Exercise: Which lines in the records below contain the word "poisson"? Return each of them.
======
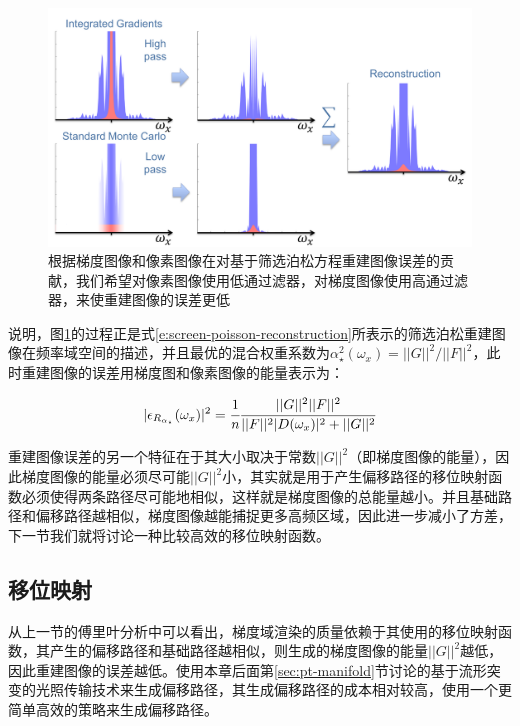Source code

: \begin{figure}
	\includegraphics[width=1.\textwidth]{figures/pt/screen-poisson-reconstruction}
	\caption{根据梯度图像和像素图像在对基于筛选泊松方程重建图像误差的贡献，我们希望对像素图像使用低通过滤器，对梯度图像使用高通过滤器，来使重建图像的误差更低}
	\label{f:pt-screen-poisson-reconstruction}
\end{figure}

\cite{a:GradientDomainPathTracing}说明，图\ref{f:pt-screen-poisson-reconstruction}的过程正是式\ref{e:screen-poisson-reconstruction}所表示的筛选泊松重建图像在频率域空间的描述，并且最优的混合权重系数为$\alpha^{2}_{\star}(\omega_x)=||G||^2/||F||^2$，此时重建图像的误差用梯度图和像素图像的能量表示为：

\begin{equation}
	|\epsilon_{R_{\alpha_{\star}}}(\omega_x)|^2= \cfrac{1}{n} \cfrac{||G||^2 ||F||^2}{||F||^2|D(\omega_x)|^2+||G||^2}
\end{equation}

\noindent 重建图像误差的另一个特征在于其大小取决于常数$||G||^2$（即梯度图像的能量），因此梯度图像的能量必须尽可能$||G||^2$小，其实就是用于产生偏移路径的移位映射函数必须使得两条路径尽可能地相似，这样就是梯度图像的总能量越小。并且基础路径和偏移路径越相似，梯度图像越能捕捉更多高频区域，因此进一步减小了方差，下一节我们就将讨论一种比较高效的移位映射函数。





\subsection{移位映射}\label{sec:pt-gradient-mapping}
从上一节的傅里叶分析中可以看出，梯度域渲染的质量依赖于其使用的移位映射函数，其产生的偏移路径和基础路径越相似，则生成的梯度图像的能量$||G||^2$越低，因此重建图像的误差越低。\cite{a:GradientDomainMetropolisLightTransport,a:ImprovedSamplingforGradientDomainMetropolisLightTransport}使用本章后面第\ref{sec:pt-manifold}节讨论的基于流形突变的光照传输技术来生成偏移路径，其生成偏移路径的成本相对较高，\cite{a:GradientDomainPathTracing}使用一个更简单高效的策略来生成偏移路径。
======
Result below:
	\includegraphics[width=1.\textwidth]{figures/pt/screen-poisson-reconstruction}
	\label{f:pt-screen-poisson-reconstruction}
\cite{a:GradientDomainPathTracing}说明，图\ref{f:pt-screen-poisson-reconstruction}的过程正是式\ref{e:screen-poisson-reconstruction}所表示的筛选泊松重建图像在频率域空间的描述，并且最优的混合权重系数为$\alpha^{2}_{\star}(\omega_x)=||G||^2/||F||^2$，此时重建图像的误差用梯度图和像素图像的能量表示为：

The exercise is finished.